Fête du Trône : Une nouvelle politique intégrée pour renouveler les villes

La nouvelle stratégie initiée par S.M. le Roi en matière d’urbanisme est fondée sur une approche innovante en termes d’intégration et de cohérence des interventions publiques.

S’il n’y avait qu’un élément à retenir de la dynamique insufflée par S.M. Mohammed VI au secteur de l’urbanisme, c’est incontestablement la nouvelle politique de développement intégré des villes du Royaume. Cette stratégie éclairée est fondée sur une approche innovante en termes de transversalité, d’intégration et de cohérence des interventions publiques. Continuellement et personnellement impliqué dans cet effort, le Souverain assure par touches successives le renouveau du tissu urbain national.

Si l’on ne retient que les plus grandes villes du Royaume, Tanger a été la première à bénéficier de cette nouvelle orientation. En septembre 2013, le Souverain donnait le coup d’envoi au programme Tanger-Métropole, un plan étalé sur cinq ans, de 2013 à 2017, représentant près de 8 milliards de DH d’investissements. Lancé sur les chapeaux de roues, ce plan a déjà fondamentalement changé le visage de la métropole qui semble désormais prête à se hisser au niveau des plus grandes métropoles internationales.

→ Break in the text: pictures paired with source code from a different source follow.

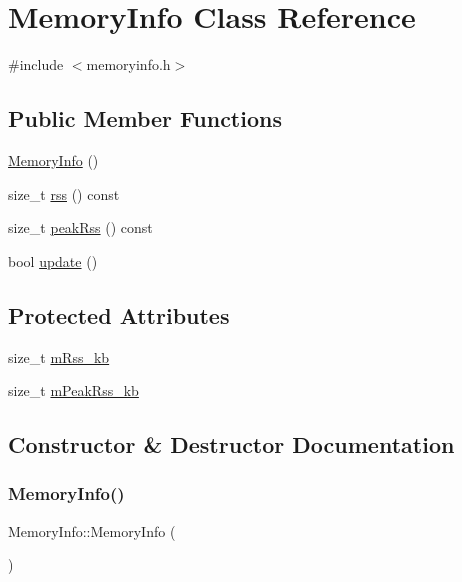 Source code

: \hypertarget{class_memory_info}{}\section{Memory\+Info Class Reference}
\label{class_memory_info}


{\ttfamily \#include $<$memoryinfo.\+h$>$}

\subsection*{Public Member Functions}
\begin{DoxyCompactItemize}
\item 
\mbox{\hyperlink{class_memory_info_a7f57d909290d19618bc6721b9d6e43bc}{Memory\+Info}} ()
\item 
size\+\_\+t \mbox{\hyperlink{class_memory_info_ae2c3e230e00b975a480f9ba4758472a3}{rss}} () const
\item 
size\+\_\+t \mbox{\hyperlink{class_memory_info_a102b1578e4a42b23a7eba00b7dbfa23d}{peak\+Rss}} () const
\item 
bool \mbox{\hyperlink{class_memory_info_a19b7e08fc6b39094e266ba827948cd7e}{update}} ()
\end{DoxyCompactItemize}
\subsection*{Protected Attributes}
\begin{DoxyCompactItemize}
\item 
size\+\_\+t \mbox{\hyperlink{class_memory_info_aace36f5e4912e28d170d343ba0b2c59a}{m\+Rss\+\_\+kb}}
\item 
size\+\_\+t \mbox{\hyperlink{class_memory_info_ac6335a85d395257e8e39a9ed8ef498a7}{m\+Peak\+Rss\+\_\+kb}}
\end{DoxyCompactItemize}


\subsection{Constructor \& Destructor Documentation}
\mbox{\label{class_memory_info_a7f57d909290d19618bc6721b9d6e43bc}} 
\subsubsection{\texorpdfstring{MemoryInfo()}{MemoryInfo()}}
{\footnotesize\ttfamily Memory\+Info\+::\+Memory\+Info (\begin{DoxyParamCaption}{ }\end{DoxyParamCaption})}



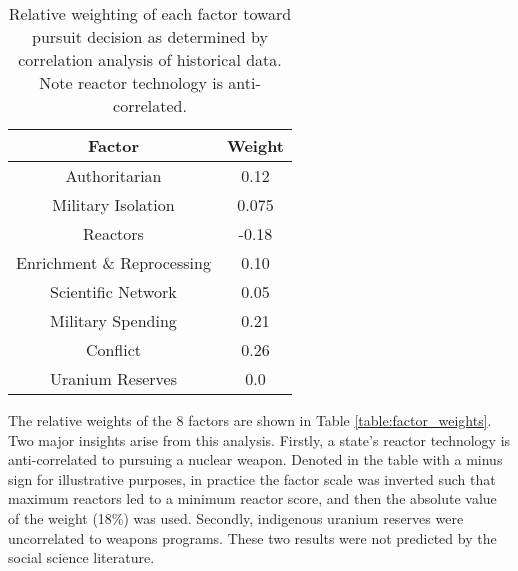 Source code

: \begin{table}
\centering
\begin{tabular}{|c|c|}
\hline
\textbf{Factor}        & \textbf{Weight} \\
\hline
Authoritarian   & 0.12 \\
Military Isolation & 0.075 \\
Reactors           & -0.18 \\
Enrichment \& Reprocessing & 0.10 \\
Scientific Network & 0.05 \\
Military Spending & 0.21 \\
Conflict  & 0.26 \\
Uranium Reserves &  0.0 \\
\hline
\end{tabular}
\caption{Relative weighting of each factor toward pursuit decision as determined by correlation analysis of historical data. Note reactor technology is anti-correlated.}
\label{tab:factor_weights}
\end{table}

The relative weights of the 8 factors are shown in Table \ref{table:factor_weights}.  Two major insights arise from this analysis. Firstly, a state's reactor technology is anti-correlated to pursuing a nuclear weapon.  Denoted in the table with a minus sign for illustrative purposes, in practice the factor scale was inverted such that maximum reactors led to a minimum reactor score, and then the absolute value of the weight (18\%) was used.  Secondly, indigenous uranium reserves were uncorrelated to weapons programs. These two results were not predicted by the social science literature.


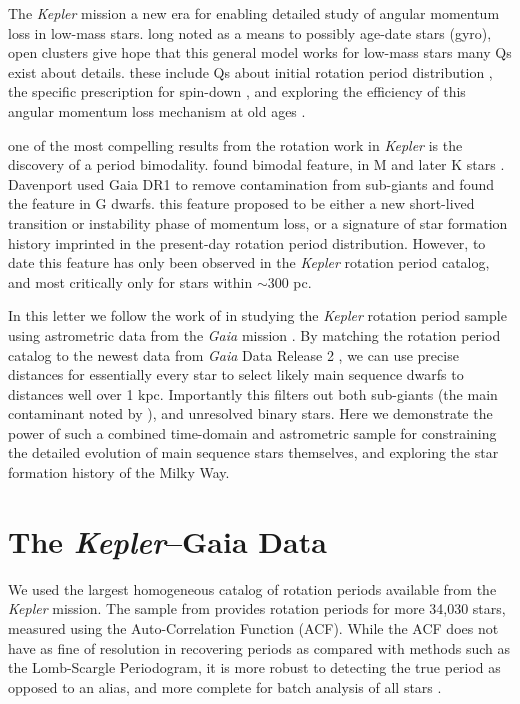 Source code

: \documentclass[preprint2]{aastex62}
\newcommand{\Kepler}{\textsl{Kepler}\xspace}
\begin{document}
The \Kepler mission \citep{borucki2010} a new era for enabling detailed study of angular momentum loss in low-mass stars. long noted as a means to possibly age-date stars (gyro), open clusters give hope that this general model works for low-mass stars
many Qs exist about details. these include Qs about initial rotation period distribution \citep[e.g.][]{barnes2010,matt2015}, the specific prescription for spin-down \citep{angus2015}, and exploring the efficiency of this angular momentum loss mechanism at old ages \citep{van-saders2016}.


one of the most compelling results from the rotation work in \Kepler is the discovery of a period bimodality. 
\citet{mcquillan2013} found bimodal feature, in M and later K stars \citep{mcquillan2014}. Davenport used Gaia DR1 to remove contamination from sub-giants and found the feature in G dwarfs. this feature proposed to be either a new short-lived transition or instability phase of momentum loss, or a signature of star formation history imprinted in the present-day rotation period distribution. However, to date this feature has only been observed in the \Kepler rotation period catalog, and most critically only for stars within $\sim$300 pc.



In this letter we follow the work of \citet{davenport2017} in studying the \Kepler rotation period sample using astrometric data from the {\em Gaia} mission \citep{gaia}. By matching the \citet{mcquillan2014} rotation period catalog to the newest data from {\em Gaia} Data Release 2 \citep{gaia_dr2}, we can use precise distances for essentially every star to select likely main sequence dwarfs to distances well over 1 kpc. Importantly this filters out both sub-giants (the main contaminant noted by \cite{davenport2017}), and unresolved binary stars.
Here we demonstrate the power of such a combined time-domain and astrometric sample for constraining the detailed evolution of main sequence stars themselves, and exploring the star formation history of the Milky Way.
 



\section{The \Kepler--Gaia Data}

We used the largest homogeneous catalog of rotation periods available from the \Kepler mission. The sample from \citet{mcquillan2014} provides rotation periods for more 34,030 stars, measured using the Auto-Correlation Function (ACF). While the ACF does not have as fine of resolution in recovering periods as compared with methods such as the Lomb-Scargle Periodogram, it is more robust to detecting the true period as opposed to an alias, and more complete for batch analysis of all stars \citep[e.g. see][]{aigrain2015}.
\end{document}
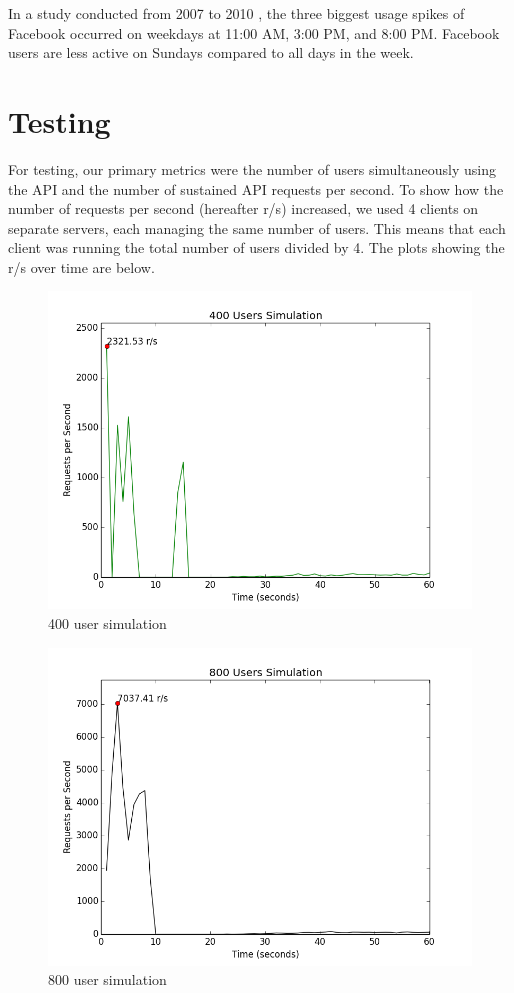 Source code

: \documentclass{article}
\begin{document}
\noindent In a study conducted from 2007 to 2010 \cite{fbstats2website}, the three biggest usage spikes of Facebook occurred on weekdays at 11:00 AM, 3:00 PM, and 8:00 PM. Facebook users are less active on Sundays compared to all days in the week.

\section*{Testing}
For testing, our primary metrics were the number of users simultaneously using the API and the number of sustained API requests per second. To show how the number of requests per second (hereafter r/s) increased, we used 4 clients on separate servers, each managing the same number of users. This means that each client was running the total number of users divided by 4. The plots showing the r/s over time are below.

\begin{figure}[H]
  \centering
  \includegraphics[scale=0.5]{diagrams/rps-400.png}
  \caption{400 user simulation}
\end{figure}

\begin{figure}[H]
  \centering
  \includegraphics[scale=0.5]{diagrams/rps-800.png}
  \caption{800 user simulation}
\end{figure}
\end{document}
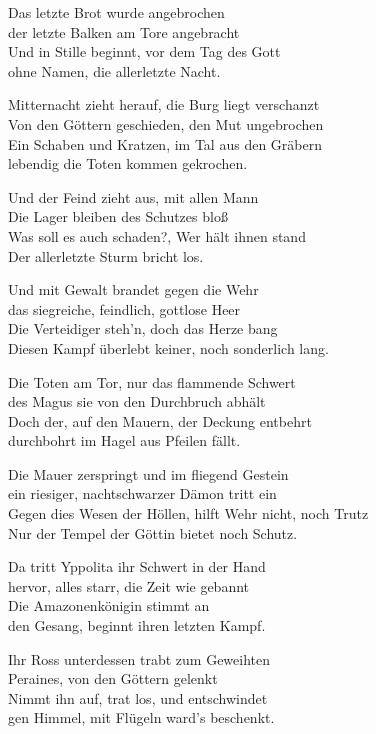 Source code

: Das letzte Brot wurde angebrochen\\
der letzte Balken am Tore angebracht\\
Und in Stille beginnt, vor dem Tag des Gott\\
ohne Namen, die allerletzte Nacht.

Mitternacht zieht herauf, die Burg liegt verschanzt\\
Von den Göttern geschieden, den Mut ungebrochen\\
Ein Schaben und Kratzen, im Tal aus den Gräbern\\
lebendig die Toten kommen gekrochen.

Und der Feind zieht aus, mit allen Mann\\
Die Lager bleiben des Schutzes bloß\\
Was soll es auch schaden?, Wer hält ihnen stand\\
Der allerletzte Sturm bricht los.

Und mit Gewalt brandet gegen die Wehr\\
das siegreiche, feindlich, gottlose Heer\\
Die Verteidiger steh'n, doch das Herze bang\\
Diesen Kampf überlebt keiner, noch sonderlich lang.

Die Toten am Tor, nur das flammende Schwert\\
des Magus sie von den Durchbruch abhält\\
Doch der, auf den Mauern, der Deckung entbehrt\\
durchbohrt im Hagel aus Pfeilen fällt.

Die Mauer zerspringt und im fliegend Gestein\\
ein riesiger, nachtschwarzer Dämon tritt ein\\
Gegen dies Wesen der Höllen, hilft Wehr nicht, noch Trutz\\
Nur der Tempel der Göttin bietet noch Schutz.

Da tritt Yppolita ihr Schwert in der Hand\\
hervor, alles starr, die Zeit wie gebannt\\
Die Amazonenkönigin stimmt an\\
den Gesang, beginnt ihren letzten Kampf.

Ihr Ross unterdessen trabt zum Geweihten\\
Peraines, von den Göttern gelenkt\\
Nimmt ihn auf, trat los, und entschwindet\\
gen Himmel, mit Flügeln ward's beschenkt.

Le 6 janvier 2014, c’est Marrakech qui bénéficiait de l’attention royale. A cette date, le Souverain lançait le programme «Marrakech cité du renouveau permanent». Ce plan devant être bouclé d’ici 2017, et portant sur un investissement de 6,3 milliards de DH, s’appuie sur le développement urbanistique comme fil conducteur pour renforcer la vocation naturelle de la cité. Par la suite, c’est le programme de mise à niveau urbaine intégrée de la ville de Salé qui a été enclenché le 12 février 2014 par S.M. Mohammed VI. Là encore le développement urbanistique est utilisé comme rampe de lancement pour induire une dynamique nouvelle sur d’autres plans. Ses priorités portent sur la préservation de la culture et du patrimoine de la ville, le renforcement des infrastructures de base, le développement du secteur touristique et de l’artisanat, la lutte contre l’habitat insalubre, le tout fait l’objet d’une programmation entre 2014 et 2016 pour un investissement de plus d’un milliard de dirhams. Suivra encore le 12 avril 2014 le lancement d’un programme quinquennal de développement urbain pour Tétouan doté de 5,5 milliards de DH.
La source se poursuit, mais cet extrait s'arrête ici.